Radio was a slow-growth business until consolidation enabled
by deregulation created the healthy industry we had in the
’90’s.
- Over-the-air television fragmented audiences
for all media in the ’60s, and became the dominant
medium for news, information and entertainment. But during
its alleged "golden age" in the ’60’s
and ’70’s, it was controlled by just three networks
-- which garnered more than 90 percent of prime time audience
share. Then independent television got stronger. Then cable
penetration increased and subscriber fees enabled more networks.
- Finally, in the late ’80’s
and early ’90’s, with the expansion of cable,
DBS -- and now the rise of the Internet, media audiences
have fragmented still further.
Now, my point in reviewing this brief history
is that consumers have never been better served and have never
had more choice. The "golden age of media" that
regulators seem to remember nostalgically, if not accurately,
was characterized by fewer voices dominating the media than
exist today.
But our view is this -- the media cycle of
expansion, fragmentation and consolidation is needed if a
level playing field for media competition that benefits American
consumers is going to continue. So, both the public and companies
in the media sector will be better served by a quick resolution
to the controversy surrounding the FCC’s revised ownership
rules. What our industry needs now is clarity, not further
delay -- just establish the rules and let us compete!
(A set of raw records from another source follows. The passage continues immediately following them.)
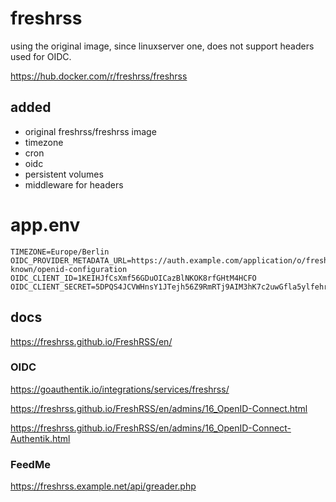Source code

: # freshrss

using the original image, since linuxserver one, does not support headers used for OIDC.

https://hub.docker.com/r/freshrss/freshrss


## added

- original freshrss/freshrss image
- timezone
- cron
- oidc
- persistent volumes
- middleware for headers

# app.env

```
TIMEZONE=Europe/Berlin
OIDC_PROVIDER_METADATA_URL=https://auth.example.com/application/o/freshrss/.well-known/openid-configuration
OIDC_CLIENT_ID=1KEIHJfCsXmf56GDuOICazBlNKOK8rfGHtM4HCFO
OIDC_CLIENT_SECRET=5DPQS4JCVWHnsY1JTejh56Z9RmRTj9AIM3hK7c2uwGfla5ylfehr9k5IOHIXbGzRcezo98hR4aICyHuzg2a30NUaNmjGhJMxH29iGal88BzcDzYfXCyDBUMi87W1Q6zF
```


## docs

<https://freshrss.github.io/FreshRSS/en/>


### OIDC

<https://goauthentik.io/integrations/services/freshrss/>

<https://freshrss.github.io/FreshRSS/en/admins/16_OpenID-Connect.html>

<https://freshrss.github.io/FreshRSS/en/admins/16_OpenID-Connect-Authentik.html>

### FeedMe

<https://freshrss.example.net/api/greader.php>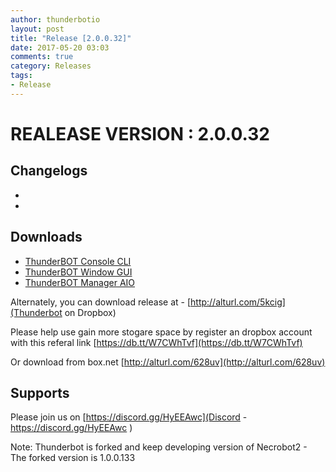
 ```yaml
---
author: thunderbotio
layout: post
title: "Release [2.0.0.32]"
date: 2017-05-20 03:03
comments: true
category: Releases
tags:
- Release
---
```


# REALEASE VERSION : 2.0.0.32

## Changelogs
- 
- 

## Downloads
- [ThunderBOT Console CLI](/releases/2.0.0.32/ThunderBOT.CLI.zip)
- [ThunderBOT Window GUI](/releases/2.0.0.32/ThunderBOT.Win.zip)
- [ThunderBOT Manager AIO](/releases/2.0.0.32/ThunderBOT.Manager.zip)

Alternately, you can download release at - [http://alturl.com/5kcig](Thunderbot on Dropbox)

Please help use gain more stogare space by register an dropbox account with this referal link [https://db.tt/W7CWhTvf](https://db.tt/W7CWhTvf)

Or download from box.net [http://alturl.com/628uv](http://alturl.com/628uv)

## Supports

Please join us on [https://discord.gg/HyEEAwc](Discord - https://discord.gg/HyEEAwc )

Note: Thunderbot is forked and keep developing version of Necrobot2 - The forked version is 1.0.0.133
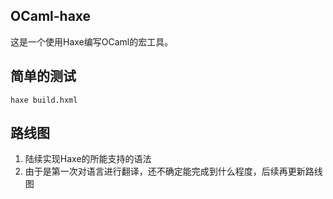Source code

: ## OCaml-haxe
这是一个使用Haxe编写OCaml的宏工具。

## 简单的测试
```shell
haxe build.hxml
```

## 路线图
1. 陆续实现Haxe的所能支持的语法
2. 由于是第一次对语言进行翻译，还不确定能完成到什么程度，后续再更新路线图

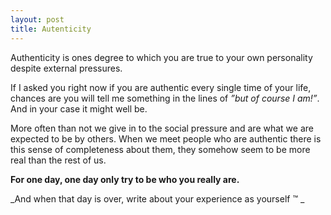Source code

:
 ```yaml
---
layout: post
title: Autenticity
---
```


Authenticity is ones degree to which you are true to your own personality despite external pressures.

If I asked you right now if you are authentic every single time of your life, chances are you will tell me something in the lines of _”but of course I am!”_. And in your case it might well be.

More often than not we give in to the social pressure and are what we are expected to be by others. When we meet people who are authentic there is this sense of completeness about them, they somehow seem to be more real than the rest of us.

**For one day, one day only try to be who you really are.** 

_And when that day is over, write about your experience as yourself &trade; _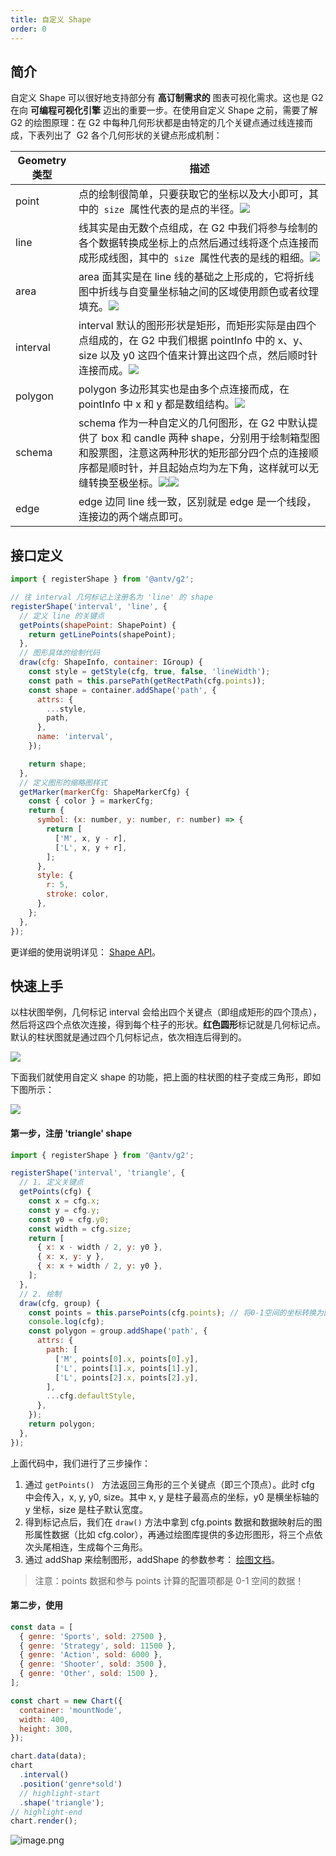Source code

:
 ```yaml
---
title: 自定义 Shape
order: 0
---
```


## 简介

自定义 Shape 可以很好地支持部分有 **高订制需求的** 图表可视化需求。这也是 G2 在向 **可编程可视化引擎** 迈出的重要一步。在使用自定义 Shape 之前，需要了解 G2 的绘图原理：在 G2 中每种几何形状都是由特定的几个关键点通过线连接而成，下表列出了  G2 各个几何形状的关键点形成机制：

| Geometry 类型 | 描述                                                                                                                                                                                                                                                                                                                                                                                                                                                                                                                                                                                                           |
| ------------- | -------------------------------------------------------------------------------------------------------------------------------------------------------------------------------------------------------------------------------------------------------------------------------------------------------------------------------------------------------------------------------------------------------------------------------------------------------------------------------------------------------------------------------------------------------------------------------------------------------------- |
| point         | 点的绘制很简单，只要获取它的坐标以及大小即可，其中的  `size`  属性代表的是点的半径。![](https://gw.alipayobjects.com/mdn/rms_2274c3/afts/img/A*IF_yR6LCyw4AAAAAAAAAAABkARQnAQ#align=left&display=inline&height=204&originHeight=204&originWidth=312&status=done&style=none&width=312)                                                                                                                                                                                                                                                                                                                          |
| line          | 线其实是由无数个点组成，在 G2 中我们将参与绘制的各个数据转换成坐标上的点然后通过线将逐个点连接而成形成线图，其中的  `size`  属性代表的是线的粗细。![](https://gw.alipayobjects.com/mdn/rms_2274c3/afts/img/A*8YQzSpmUnEAAAAAAAAAAAABkARQnAQ#align=left&display=inline&height=211&originHeight=211&originWidth=304&status=done&style=none&width=304)                                                                                                                                                                                                                                                            |
| area          | area 面其实是在 line 线的基础之上形成的，它将折线图中折线与自变量坐标轴之间的区域使用颜色或者纹理填充。![](https://gw.alipayobjects.com/mdn/rms_2274c3/afts/img/A*JRyMSIpRfRwAAAAAAAAAAABkARQnAQ#align=left&display=inline&height=215&originHeight=215&originWidth=326&status=done&style=none&width=326)                                                                                                                                                                                                                                                                                                       |
| interval      | interval 默认的图形形状是矩形，而矩形实际是由四个点组成的，在 G2 中我们根据 pointInfo 中的 x、y、size 以及 y0 这四个值来计算出这四个点，然后顺时针连接而成。![](https://gw.alipayobjects.com/mdn/rms_2274c3/afts/img/A*soWnSLeska8AAAAAAAAAAABkARQnAQ#align=left&display=inline&height=227&originHeight=227&originWidth=399&status=done&style=none&width=399)                                                                                                                                                                                                                                                  |
| polygon       | polygon 多边形其实也是由多个点连接而成，在 pointInfo 中 x 和 y 都是数组结构。![](https://gw.alipayobjects.com/mdn/rms_2274c3/afts/img/A*anXLQ72bP78AAAAAAAAAAABkARQnAQ#align=left&display=inline&height=66&originHeight=66&originWidth=278&status=done&style=none&width=278)                                                                                                                                                                                                                                                                                                                                   |
| schema        | schema 作为一种自定义的几何图形，在 G2 中默认提供了 box 和 candle 两种 shape，分别用于绘制箱型图和股票图，注意这两种形状的矩形部分四个点的连接顺序都是顺时针，并且起始点均为左下角，这样就可以无缝转换至极坐标。![](https://gw.alipayobjects.com/mdn/rms_2274c3/afts/img/A*USWRQ4MxENAAAAAAAAAAAABkARQnAQ#align=left&display=inline&height=126&originHeight=126&originWidth=98&status=done&style=none&width=98)![](https://gw.alipayobjects.com/mdn/rms_2274c3/afts/img/A*NxwVQqQsgHwAAAAAAAAAAABkARQnAQ#align=left&display=inline&height=203&originHeight=203&originWidth=92&status=done&style=none&width=92) |
| edge          | edge 边同 line 线一致，区别就是 edge 是一个线段，连接边的两个端点即可。                                                                                                                                                                                                                                                                                                                                                                                                                                                                                                                                        |

## 接口定义

```javascript
import { registerShape } from '@antv/g2';

// 往 interval 几何标记上注册名为 'line' 的 shape
registerShape('interval', 'line', {
  // 定义 line 的关键点
  getPoints(shapePoint: ShapePoint) {
    return getLinePoints(shapePoint);
  },
  // 图形具体的绘制代码
  draw(cfg: ShapeInfo, container: IGroup) {
    const style = getStyle(cfg, true, false, 'lineWidth');
    const path = this.parsePath(getRectPath(cfg.points));
    const shape = container.addShape('path', {
      attrs: {
        ...style,
        path,
      },
      name: 'interval',
    });

    return shape;
  },
  // 定义图形的缩略图样式
  getMarker(markerCfg: ShapeMarkerCfg) {
    const { color } = markerCfg;
    return {
      symbol: (x: number, y: number, r: number) => {
        return [
          ['M', x, y - r],
          ['L', x, y + r],
        ];
      },
      style: {
        r: 5,
        stroke: color,
      },
    };
  },
});
```

更详细的使用说明详见： [Shape API](#)。

## 快速上手

以柱状图举例，几何标记 interval 会给出四个关键点（即组成矩形的四个顶点），然后将这四个点依次连接，得到每个柱子的形状。**红色圆形**标记就是几何标记点。默认的柱状图就是通过四个几何标记点，依次相连后得到的。

![](https://gw.alipayobjects.com/mdn/rms_2274c3/afts/img/A*MHASTo6s90oAAAAAAAAAAABkARQnAQ#align=left&display=inline&height=196&originHeight=196&originWidth=249&status=done&style=none&width=249)

下面我们就使用自定义 shape 的功能，把上面的柱状图的柱子变成三角形，即如下图所示：

![](https://gw.alipayobjects.com/mdn/rms_2274c3/afts/img/A*8MCIS7hehZsAAAAAAAAAAABkARQnAQ#align=left&display=inline&height=196&originHeight=196&originWidth=245&status=done&style=none&width=245)

#### 第一步，注册 'triangle' shape

```javascript
import { registerShape } from '@antv/g2';

registerShape('interval', 'triangle', {
  // 1. 定义关键点
  getPoints(cfg) {
    const x = cfg.x;
    const y = cfg.y;
    const y0 = cfg.y0;
    const width = cfg.size;
    return [
      { x: x - width / 2, y: y0 },
      { x: x, y: y },
      { x: x + width / 2, y: y0 },
    ];
  },
  // 2. 绘制
  draw(cfg, group) {
    const points = this.parsePoints(cfg.points); // 将0-1空间的坐标转换为画布坐标
    console.log(cfg);
    const polygon = group.addShape('path', {
      attrs: {
        path: [
          ['M', points[0].x, points[0].y],
          ['L', points[1].x, points[1].y],
          ['L', points[2].x, points[2].y],
        ],
        ...cfg.defaultStyle,
      },
    });
    return polygon;
  },
});
```

上面代码中，我们进行了三步操作：

1. 通过 `getPoints()`   方法返回三角形的三个关键点（即三个顶点）。此时 cfg 中会传入，x, y, y0, size。其中 x, y 是柱子最高点的坐标，y0 是横坐标轴的 y 坐标，size 是柱子默认宽度。
1. 得到标记点后，我们在 `draw()` 方法中拿到 cfg.points 数据和数据映射后的图形属性数据（比如 cfg.color），再通过绘图库提供的多边形图形，将三个点依次头尾相连，生成每个三角形。
1. 通过 addShap 来绘制图形，addShape 的参数参考： [绘图文档](https://g.antv.vision/zh/docs/api/general/container/#addshapecfg-shapecfg)。

> 注意：points 数据和参与 points 计算的配置项都是 0-1 空间的数据！

#### 第二步，使用

```javascript
const data = [
  { genre: 'Sports', sold: 27500 },
  { genre: 'Strategy', sold: 11500 },
  { genre: 'Action', sold: 6000 },
  { genre: 'Shooter', sold: 3500 },
  { genre: 'Other', sold: 1500 },
];

const chart = new Chart({
  container: 'mountNode',
  width: 400,
  height: 300,
});

chart.data(data);
chart
  .interval()
  .position('genre*sold')
  // highlight-start
  .shape('triangle');
// highlight-end
chart.render();
```

![image.png](https://cdn.nlark.com/yuque/0/2020/png/98090/1581679673538-835517cc-1ef7-46fd-9586-a963b167dd47.png#align=left&display=inline&height=307&name=image.png&originHeight=614&originWidth=844&size=34873&status=done&style=none&width=422)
Now, that’s the big picture. With that
as a jumping off point, I want to focus on what sets Tribune
apart in the media industry -- something we’ve called
"National reach and local touch." It’s a combination
of scale on the national level and localism in our individual
markets that gives us an advantage in serving our customers
growing revenue and controlling costs.
So let’s start by talking about scale.
While we’re not as big as some of the other companies
presenting here today, Tribune’s media businesses in
the aggregate reach 80% of U.S. consumers with a significant
concentration in the top markets. That’s an advantage
in today’s crowded media marketplace.
Our scale pays off in a number of ways...
- It provides opportunities to offer
viewers and readers broader and deeper news coverage.
- In television it gives us access to the
best syndicated and off-net programming;
- And for clients, we can offer customized
advertising solutions both nationally and locally.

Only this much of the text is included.